La “politica” in sé è divenuta un fattore di “insicurezza”. Una dimensione dell’insicurezza accanto alle altre che contribuisce a moltiplicare il senso di precarietà. Oggi solo una frazione della popolazione ritiene la classe politica non solo in grado “di” ma perfino interessata “a” governare per il bene dei cittadini piuttosto che per il proprio tornaconto personale. Oltre metà degli italiani pensa che la corruzione politica sia più diffusa. Quasi la metà guarda con preoccupazione le prossime elezioni, teme che possano compromettere la credibilità internazionale del Paese e, più in generale, costituiscano un fattore d’instabilità interna oltre che esterna.

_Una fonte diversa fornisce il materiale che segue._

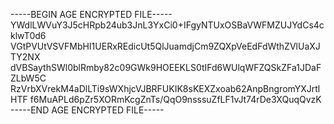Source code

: -----BEGIN AGE ENCRYPTED FILE-----
YWdlLWVuY3J5cHRpb24ub3JnL3YxCi0+IFgyNTUxOSBaVWFMZUJYdCs4cklwT0d6
VGtPVUtVSVFMbHI1UERxREdicUt5QlJuamdjCm9ZQXpVeEdFdWthZVlUaXJTY2NX
dVBSaythSWl0blRmby82c09GWk9HOEEKLS0tIFd6WUlqWFZQSkZFa1JDaFZLbW5C
RzVrbXVrekM4aDlLTi9sWXhjcVJBRFUKIK8sKEXZxoab62AnpBngromYXJrtlHTF
f6MuAPLd6pZr5XORmKcgZnTs/QqO9nsssuZfLF1vJt74rDe3XQuqQvzK
-----END AGE ENCRYPTED FILE-----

Il 46% degli intervistati descrive le elezioni anzitutto come un rischio per l’economia perché segneranno “il ritorno dei politici e dei partiti”. 

L’83% degli italiani ritiene i politici interessati solo al potere e ad arricchirsi. Per il 92% nessuno, o solo alcuni di essi, sono capaci di governare nell’interesse dell’Italia. Il 39% delle persone pensa sia “meglio fare a meno del Parlamento e delle elezioni e avere un leader forte che possa decidere rapidamente su ogni cosa”. Il 54% ritiene preferibile che, in una fase di crisi, i politici facciano spazio a esperti e professori nelle posizioni di governo. La questione morale genera un sentimento diffuso d’incredulità, stupore e rabbia, crescenti paure e preoccupazioni.

La sindrome dell’insicurezza ha modificato la rappresentazione e la narrazione dei media. Il peso delle notizie ansiogene cala al 19% nel 2012. Il tema della criminalità resta il più frequentato. Per il 2012 sono presenti in media più di 2000 notizie di reati a semestre. Dal punto di vista della narrazione si conferma la tendenza a “semplificare” una materia tanto complessa riducendola a tipologie seriali in grado di suscitare e tenere l’attenzione del pubblico. Il 2012 è l'anno dell'incertezza politica e dell'antipolitica, costellato di episodi di corruzione e di abuso del finanziamento pubblico da parte dei partiti, a livello nazionale e locale.

È un’insicurezza generalizzata, pervasiva quella degli italiani che determina e alimenta paure e preoccupazioni crescenti. Disoccupazione, cassa integrazione, precarietà, impossibilità di trovare un lavoro, perdita di reddito e di potere d’acquisto, costituisce le paure e le preoccupazioni predominanti, si guarda alle elezioni con timore, la maggioranza non le considera capaci di risolvere i problemi gravi e vivi del Paese. La corruzione politica e l’antipolitica, affiancate all’incertezza politica, sono alimentati dalla crisi economica.